RECORDS FOR PROCESSING:
┌──

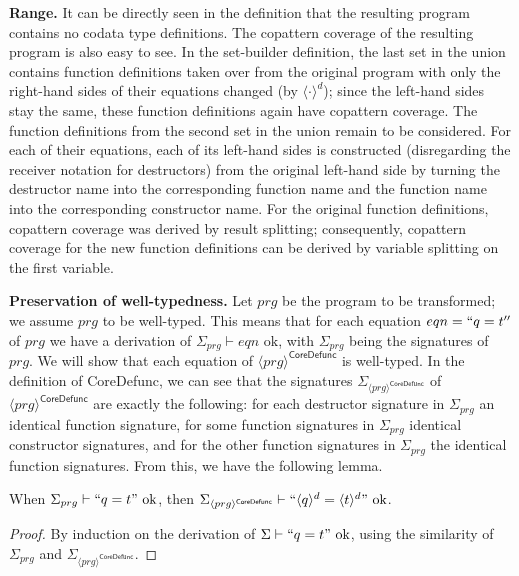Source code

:\textbf{Range.} It can be directly seen in the definition that the resulting program contains no codata type definitions. The copattern coverage of the resulting program is also easy to see. In the set-builder definition, the last set in the union contains function definitions taken over from the original program with only the right-hand sides of their equations changed (by $\langle \cdot \rangle^d$); since the left-hand sides stay the same, these function definitions again have copattern coverage. The function definitions from the second set in the union remain to be considered. For each of their equations, each of its left-hand sides is constructed (disregarding the receiver notation for destructors) from the original left-hand side by turning the destructor name into the corresponding function name and the function name into the corresponding constructor name. For the original function definitions, copattern coverage was derived by result splitting; consequently, copattern coverage for the new function definitions can be derived by variable splitting on the first variable.

\textbf{Preservation of well-typedness.} Let $prg$ be the program to be transformed; we assume $prg$ to be well-typed. This means that for each equation $eqn = `` q = t ''$ of $prg$ we have a derivation of $\Sigma_{prg} \vdash eqn \textrm{ ok}$, with $\Sigma_{prg}$ being the signatures of $prg$. We will show that each equation of $\langle prg \rangle^{\textsf{CoreDefunc}}$ is well-typed. In the definition of \textsf{CoreDefunc}, we can see that the signatures $\Sigma_{\langle prg \rangle^{\textsf{CoreDefunc}}}$ of $\langle prg \rangle^{\textsf{CoreDefunc}}$ are exactly the following: for each destructor signature in $\Sigma_{prg}$ an identical function signature, for some function signatures in $\Sigma_{prg}$ identical constructor signatures, and for the other function signatures in $\Sigma_{prg}$ the identical function signatures. From this, we have the following lemma.

\begin{lemma}
\label{lem:pwtdefunc}
When $\Sigma_{prg} \vdash `` q = t " \textrm{ ok}$, then $\Sigma_{\langle prg \rangle^{\textsf{CoreDefunc}}} \vdash `` \langle q \rangle^d = \langle t \rangle^d " \textrm{ ok}$.
\begin{proof}
By induction on the derivation of $\Sigma \vdash `` q = t " \textrm{ ok}$, using the similarity of $\Sigma_{prg}$ and $\Sigma_{\langle prg \rangle^{\textsf{CoreDefunc}}}$.
\end{proof}
\end{lemma}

└──

TRY IT: Each line of the entries above that contains "lemma" is to be copied.

ANSWER TO THE EXERCISE:
\textbf{Preservation of well-typedness.} Let $prg$ be the program to be transformed; we assume $prg$ to be well-typed. This means that for each equation $eqn = `` q = t ''$ of $prg$ we have a derivation of $\Sigma_{prg} \vdash eqn \textrm{ ok}$, with $\Sigma_{prg}$ being the signatures of $prg$. We will show that each equation of $\langle prg \rangle^{\textsf{CoreDefunc}}$ is well-typed. In the definition of \textsf{CoreDefunc}, we can see that the signatures $\Sigma_{\langle prg \rangle^{\textsf{CoreDefunc}}}$ of $\langle prg \rangle^{\textsf{CoreDefunc}}$ are exactly the following: for each destructor signature in $\Sigma_{prg}$ an identical function signature, for some function signatures in $\Sigma_{prg}$ identical constructor signatures, and for the other function signatures in $\Sigma_{prg}$ the identical function signatures. From this, we have the following lemma.
\begin{lemma}
\end{lemma}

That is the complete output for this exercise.